One of YWAM’s dominant themes is community living. That may be expressed in joint living in large bases, community living in small teams, or living independently but working together as a team. The questions that I investigate in this paper have to do with whether living together as we do in YWAM actually enhances our ability or detracts from our ability to preach the gospel to those we have been called to. Monastic communities and missionary compounds faced the same dilemma in history as they sought to live together to be more effective. Some of those communities were able to make a powerful impact upon society and others became focused inwardly on their own self-improvement. Though YWAM is not a missionary compound or a monastic community, there are nevertheless parallels between them that can result in a
community that impacts society or a community that turns inward on itself.
In this dissertation I review literature that helps to give an overview of some of those monastic communities and missionary compounds that had either a positive or negative impact on society around them. The tension between equipping the saints for the work of the ministry and the perfection of the saints in their inner life is reviewed and how some of these structures accomplished or failed in that dual pursuit. Literature on YWAM is also looked at that discusses and brings to light the tension between these two pursuits and how we as a mission are trying to balance these two.

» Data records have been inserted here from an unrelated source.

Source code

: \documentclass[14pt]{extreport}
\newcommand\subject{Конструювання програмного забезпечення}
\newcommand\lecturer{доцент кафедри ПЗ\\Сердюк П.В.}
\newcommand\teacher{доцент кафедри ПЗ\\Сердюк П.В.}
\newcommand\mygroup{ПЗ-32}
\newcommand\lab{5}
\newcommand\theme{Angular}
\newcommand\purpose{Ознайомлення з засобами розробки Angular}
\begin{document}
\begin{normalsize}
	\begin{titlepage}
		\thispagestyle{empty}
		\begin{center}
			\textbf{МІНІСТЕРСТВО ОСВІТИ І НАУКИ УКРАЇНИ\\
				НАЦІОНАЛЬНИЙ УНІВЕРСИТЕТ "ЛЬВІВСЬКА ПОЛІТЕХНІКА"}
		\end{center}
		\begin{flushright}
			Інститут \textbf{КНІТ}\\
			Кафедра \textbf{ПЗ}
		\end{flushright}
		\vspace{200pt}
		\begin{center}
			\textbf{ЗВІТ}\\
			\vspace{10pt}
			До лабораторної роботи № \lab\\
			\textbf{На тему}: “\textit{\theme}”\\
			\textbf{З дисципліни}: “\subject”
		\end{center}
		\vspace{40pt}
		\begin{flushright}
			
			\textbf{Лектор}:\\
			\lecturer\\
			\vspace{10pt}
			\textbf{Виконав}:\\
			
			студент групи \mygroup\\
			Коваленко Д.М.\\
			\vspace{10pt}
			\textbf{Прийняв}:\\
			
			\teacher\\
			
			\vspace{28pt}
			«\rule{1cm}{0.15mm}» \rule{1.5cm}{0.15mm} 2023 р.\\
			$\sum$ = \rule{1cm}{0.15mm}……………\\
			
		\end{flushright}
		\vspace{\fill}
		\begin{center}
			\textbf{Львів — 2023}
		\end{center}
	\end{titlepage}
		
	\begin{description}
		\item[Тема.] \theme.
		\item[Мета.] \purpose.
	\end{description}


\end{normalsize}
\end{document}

Biblical perspectives are looked at especially in what is referred to as theology of place and its ability to bring outward focus to churches and urban missional communities. I have chosen especially to highlight this biblical emphasis as YWAM has predominantly been a mobilizing mission with an overseas focus that in some cases detracts from a local emphasis. Some YWAM ministries, would argue, that this is their intended outcome as their focus is to send and not to retain. At the same time this paper will argue about the changing context of today’s cities where YWAM is primarily located and the need for a theology of place.
Surveys of 110 YWAM bases around the world and direct interviews with five YWAM bases were done to cull information on how these YWAM ministries see themselves in reaching their local communities within walking distance, driving distance and flying distance of their locations. The surveys were designed to help determine how much communal living YWAM is doing and whether community living in the opinion of the leaders of those ministries was helpful in reaching the lost.
Observations and conclusions are drawn at the end with some suggestions on how to move forward especially for those of us in YWAM with a focus on the city.